Required work:
As the answer, set down the lines below from the one containing "9. Expect debugger to hit and pause the page." through the one containing "#### [VSCode] Targeted", exactly and inclusively, and no others.

═══ Material shown

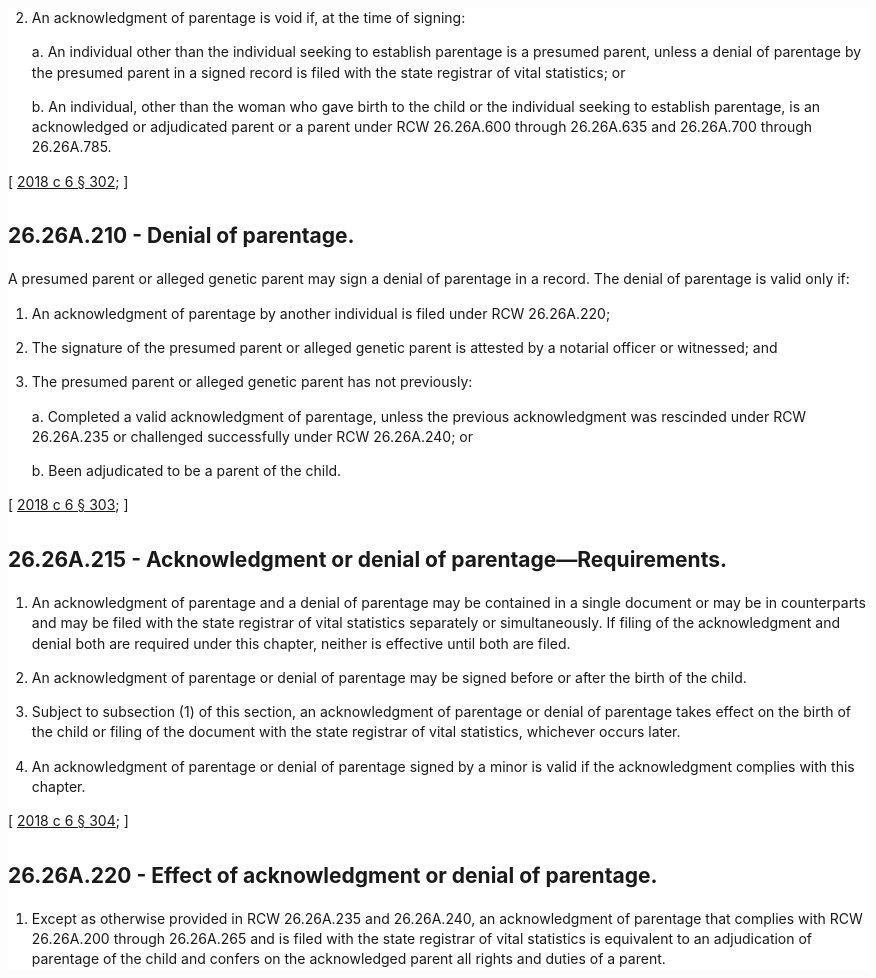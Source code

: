 2. An acknowledgment of parentage is void if, at the time of signing:

    a.  An individual other than the individual seeking to establish parentage is a presumed parent, unless a denial of parentage by the presumed parent in a signed record is filed with the state registrar of vital statistics; or

    b.  An individual, other than the woman who gave birth to the child or the individual seeking to establish parentage, is an acknowledged or adjudicated parent or a parent under RCW 26.26A.600 through 26.26A.635 and 26.26A.700 through 26.26A.785.

\[ [2018 c 6 § 302](http://lawfilesext.leg.wa.gov/biennium/2017-18/Pdf/Bills/Session%20Laws/Senate/6037-S.SL.pdf?cite=2018%20c%206%20§%20302); \]

## 26.26A.210 - Denial of parentage.
A presumed parent or alleged genetic parent may sign a denial of parentage in a record. The denial of parentage is valid only if:

1. An acknowledgment of parentage by another individual is filed under RCW 26.26A.220;

2. The signature of the presumed parent or alleged genetic parent is attested by a notarial officer or witnessed; and

3. The presumed parent or alleged genetic parent has not previously:

    a.  Completed a valid acknowledgment of parentage, unless the previous acknowledgment was rescinded under RCW 26.26A.235 or challenged successfully under RCW 26.26A.240; or

    b.  Been adjudicated to be a parent of the child.

\[ [2018 c 6 § 303](http://lawfilesext.leg.wa.gov/biennium/2017-18/Pdf/Bills/Session%20Laws/Senate/6037-S.SL.pdf?cite=2018%20c%206%20§%20303); \]

## 26.26A.215 - Acknowledgment or denial of parentage—Requirements.
1. An acknowledgment of parentage and a denial of parentage may be contained in a single document or may be in counterparts and may be filed with the state registrar of vital statistics separately or simultaneously. If filing of the acknowledgment and denial both are required under this chapter, neither is effective until both are filed.

2. An acknowledgment of parentage or denial of parentage may be signed before or after the birth of the child.

3. Subject to subsection (1) of this section, an acknowledgment of parentage or denial of parentage takes effect on the birth of the child or filing of the document with the state registrar of vital statistics, whichever occurs later.

4. An acknowledgment of parentage or denial of parentage signed by a minor is valid if the acknowledgment complies with this chapter.

\[ [2018 c 6 § 304](http://lawfilesext.leg.wa.gov/biennium/2017-18/Pdf/Bills/Session%20Laws/Senate/6037-S.SL.pdf?cite=2018%20c%206%20§%20304); \]

## 26.26A.220 - Effect of acknowledgment or denial of parentage.
1. Except as otherwise provided in RCW 26.26A.235 and 26.26A.240, an acknowledgment of parentage that complies with RCW 26.26A.200 through 26.26A.265 and is filed with the state registrar of vital statistics is equivalent to an adjudication of parentage of the child and confers on the acknowledged parent all rights and duties of a parent.
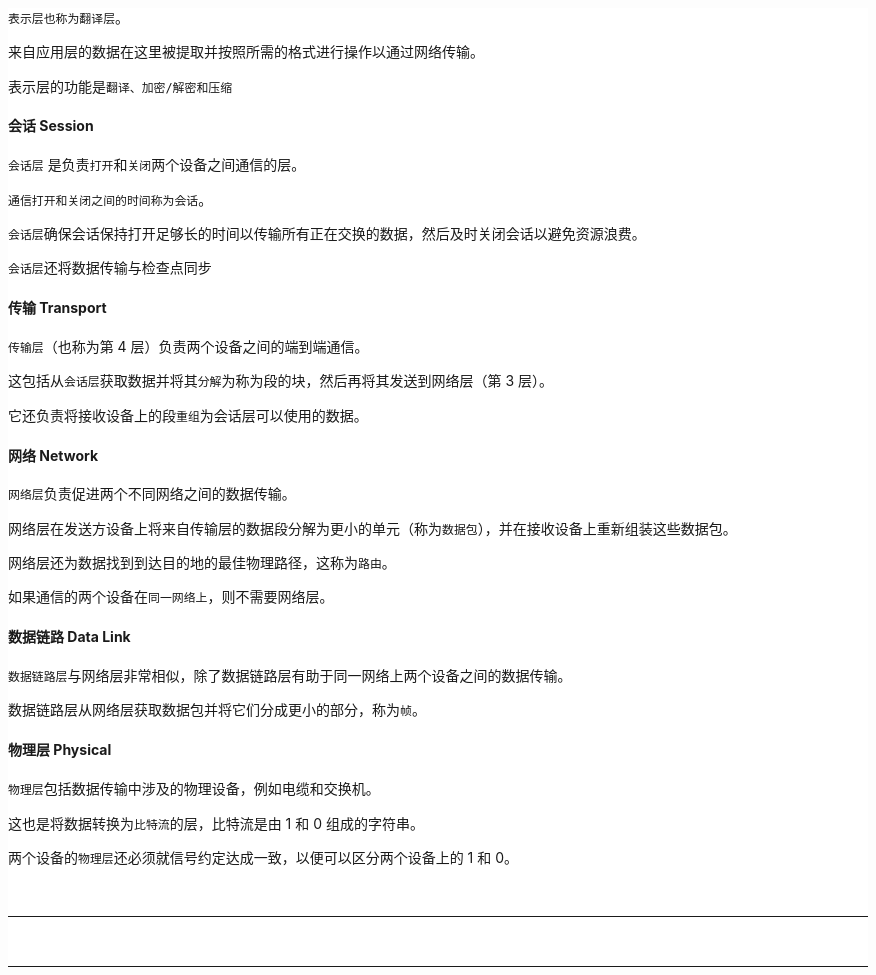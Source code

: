 `表示层也称为翻译层`。

来自应用层的数据在这里被提取并按照所需的格式进行操作以通过网络传输。

表示层的功能是`翻译、加密/解密和压缩`


#### 会话 Session

`会话层` 是负责`打开`和`关闭`两个设备之间通信的层。

`通信打开和关闭之间的时间称为会话`。

`会话层`确保会话保持打开足够长的时间以传输所有正在交换的数据，然后及时关闭会话以避免资源浪费。

`会话层`还将数据传输与检查点同步


#### 传输 Transport

`传输层`（也称为第 4 层）负责两个设备之间的端到端通信。

这包括从`会话层`获取数据并将其`分解`为称为段的块，然后再将其发送到网络层（第 3 层）。

它还负责将接收设备上的段`重组`为会话层可以使用的数据。


#### 网络 Network

`网络层`负责促进两个不同网络之间的数据传输。

网络层在发送方设备上将来自传输层的数据段分解为更小的单元（称为`数据包`），并在接收设备上重新组装这些数据包。

网络层还为数据找到到达目的地的最佳物理路径，这称为`路由`。

如果通信的两个设备在`同一网络上`，则不需要网络层。


#### 数据链路 Data Link

`数据链路层`与网络层非常相似，除了数据链路层有助于同一网络上两个设备之间的数据传输。

数据链路层从网络层获取数据包并将它们分成更小的部分，称为`帧`。


#### 物理层 Physical

`物理层`包括数据传输中涉及的物理设备，例如电缆和交换机。

这也是将数据转换为`比特流`的层，比特流是由 1 和 0 组成的字符串。

两个设备的`物理层`还必须就信号约定达成一致，以便可以区分两个设备上的 1 和 0。



<br>

---


<br>

---

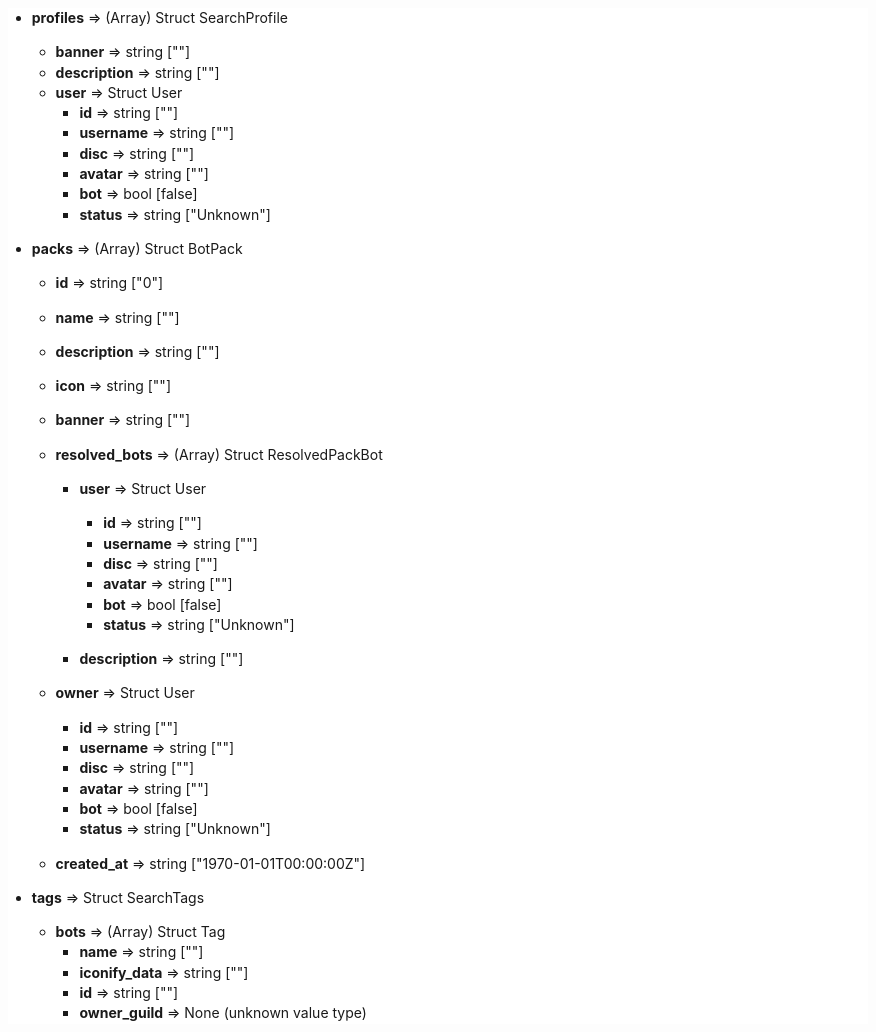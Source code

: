 

- **profiles** => (Array) Struct SearchProfile 
	- **banner** => string [""]
	- **description** => string [""]
	- **user** => Struct User 
		- **id** => string [""]
		- **username** => string [""]
		- **disc** => string [""]
		- **avatar** => string [""]
		- **bot** => bool [false]
		- **status** => string ["Unknown"]






- **packs** => (Array) Struct BotPack 
	- **id** => string ["0"]
	- **name** => string [""]
	- **description** => string [""]
	- **icon** => string [""]
	- **banner** => string [""]
	- **resolved_bots** => (Array) Struct ResolvedPackBot 
		- **user** => Struct User 
			- **id** => string [""]
			- **username** => string [""]
			- **disc** => string [""]
			- **avatar** => string [""]
			- **bot** => bool [false]
			- **status** => string ["Unknown"]



		- **description** => string [""]



	- **owner** => Struct User 
		- **id** => string [""]
		- **username** => string [""]
		- **disc** => string [""]
		- **avatar** => string [""]
		- **bot** => bool [false]
		- **status** => string ["Unknown"]



	- **created_at** => string ["1970-01-01T00:00:00Z"]



- **tags** => Struct SearchTags 
	- **bots** => (Array) Struct Tag 
		- **name** => string [""]
		- **iconify_data** => string [""]
		- **id** => string [""]
		- **owner_guild** => None (unknown value type)

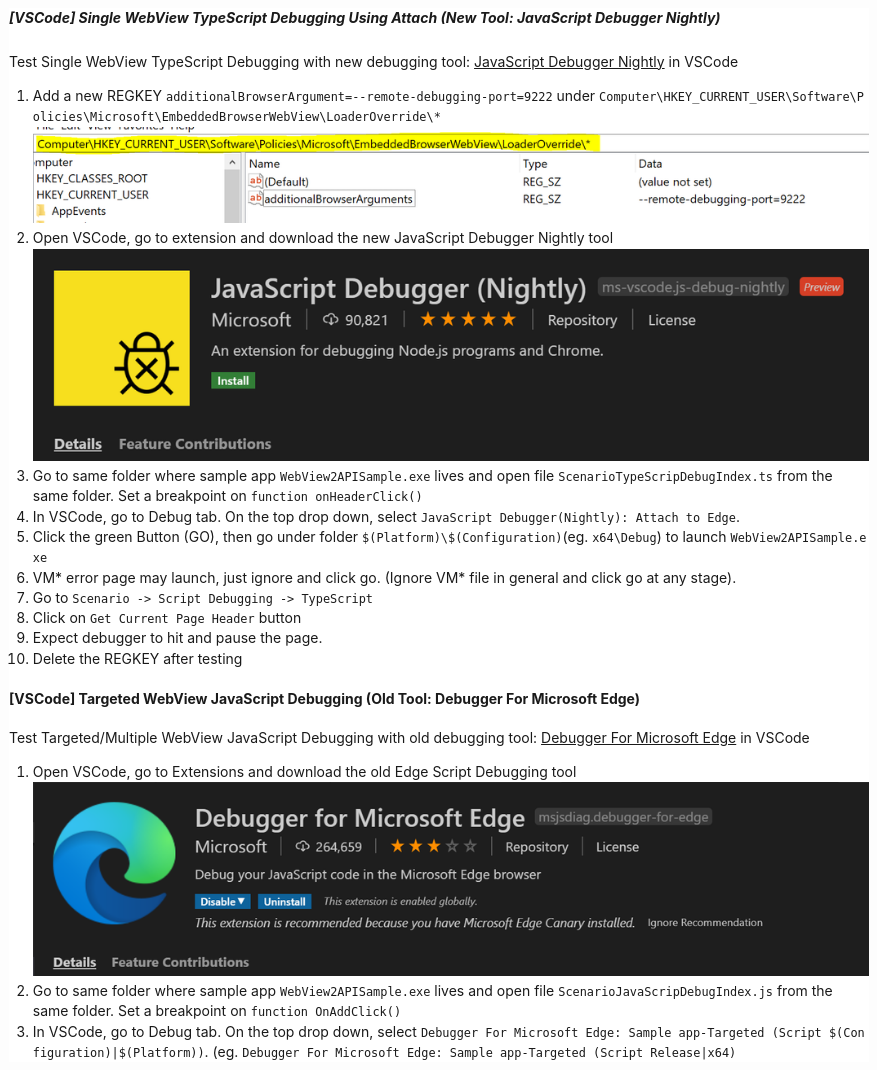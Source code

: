 ##### [VSCode] Single WebView TypeScript Debugging Using Attach (New Tool: JavaScript Debugger Nightly)

Test Single WebView TypeScript Debugging with new debugging tool: [JavaScript Debugger Nightly](https://github.com/microsoft/vscode-js-debug) in VSCode

1. Add a new REGKEY `additionalBrowserArgument=--remote-debugging-port=9222` under `Computer\HKEY_CURRENT_USER\Software\Policies\Microsoft\EmbeddedBrowserWebView\LoaderOverride\*`
  ![step 1](screenshots/script-debugging-reg-key.png)
2. Open VSCode, go to extension and download the new JavaScript Debugger Nightly tool
  ![step 1](screenshots/new-script-debugging-tool.png)
3. Go to same folder where sample app `WebView2APISample.exe` lives and open file `ScenarioTypeScripDebugIndex.ts` from the same folder. Set a breakpoint on `function onHeaderClick()`
4. In VSCode, go to Debug tab. On the top drop down, select `JavaScript Debugger(Nightly): Attach to Edge`.
5. Click the green Button (GO), then go under folder `$(Platform)\$(Configuration)`(eg. `x64\Debug`) to launch `WebView2APISample.exe`
6. VM\* error page may launch, just ignore and click go. (Ignore VM\* file in general and click go at any stage).
7. Go to `Scenario -> Script Debugging -> TypeScript`
8. Click on `Get Current Page Header` button
9. Expect debugger to hit and pause the page.
10. Delete the REGKEY after testing

#### [VSCode] Targeted WebView JavaScript Debugging (Old Tool: Debugger For Microsoft Edge)

Test Targeted/Multiple WebView JavaScript Debugging with old debugging tool: [Debugger For Microsoft Edge](https://github.com/microsoft/vscode-edge-debug2) in VSCode

1. Open VSCode, go to Extensions and download the old Edge Script Debugging tool
  ![step 1](screenshots/old-script-debugging-tool.png)
2. Go to same folder where sample app `WebView2APISample.exe` lives and open file `ScenarioJavaScripDebugIndex.js` from the same folder. Set a breakpoint on `function OnAddClick()`
3. In VSCode, go to Debug tab. On the top drop down, select `Debugger For Microsoft Edge: Sample app-Targeted (Script $(Configuration)|$(Platform))`. (eg. `Debugger For Microsoft Edge: Sample app-Targeted (Script Release|x64)`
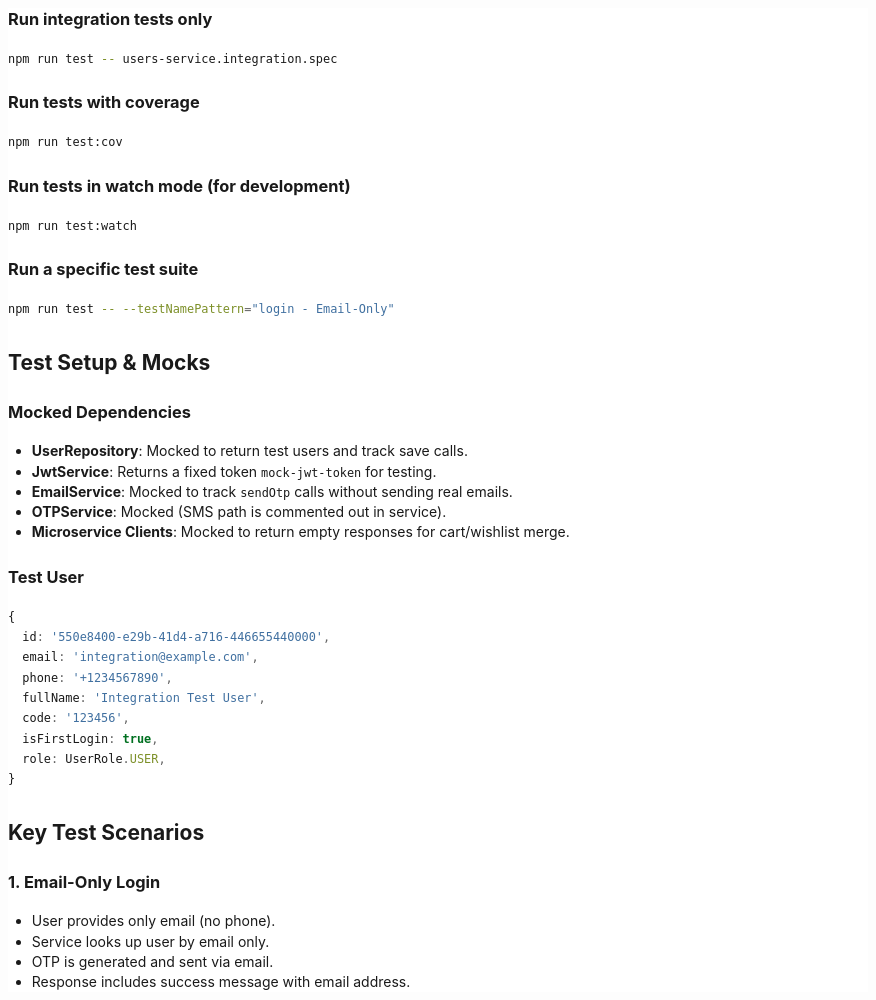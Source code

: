 ### Run integration tests only
```bash
npm run test -- users-service.integration.spec
```

### Run tests with coverage
```bash
npm run test:cov
```

### Run tests in watch mode (for development)
```bash
npm run test:watch
```

### Run a specific test suite
```bash
npm run test -- --testNamePattern="login - Email-Only"
```

## Test Setup & Mocks

### Mocked Dependencies

- **UserRepository**: Mocked to return test users and track save calls.
- **JwtService**: Returns a fixed token `mock-jwt-token` for testing.
- **EmailService**: Mocked to track `sendOtp` calls without sending real emails.
- **OTPService**: Mocked (SMS path is commented out in service).
- **Microservice Clients**: Mocked to return empty responses for cart/wishlist merge.

### Test User

```typescript
{
  id: '550e8400-e29b-41d4-a716-446655440000',
  email: 'integration@example.com',
  phone: '+1234567890',
  fullName: 'Integration Test User',
  code: '123456',
  isFirstLogin: true,
  role: UserRole.USER,
}
```

## Key Test Scenarios

### 1. Email-Only Login
- User provides only email (no phone).
- Service looks up user by email only.
- OTP is generated and sent via email.
- Response includes success message with email address.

══════

Output of the exercise:
9. Expect debugger to hit and pause the page.
10. Delete the REGKEY after testing

#### [VSCode] Targeted WebView JavaScript Debugging (Old Tool: Debugger For Microsoft Edge)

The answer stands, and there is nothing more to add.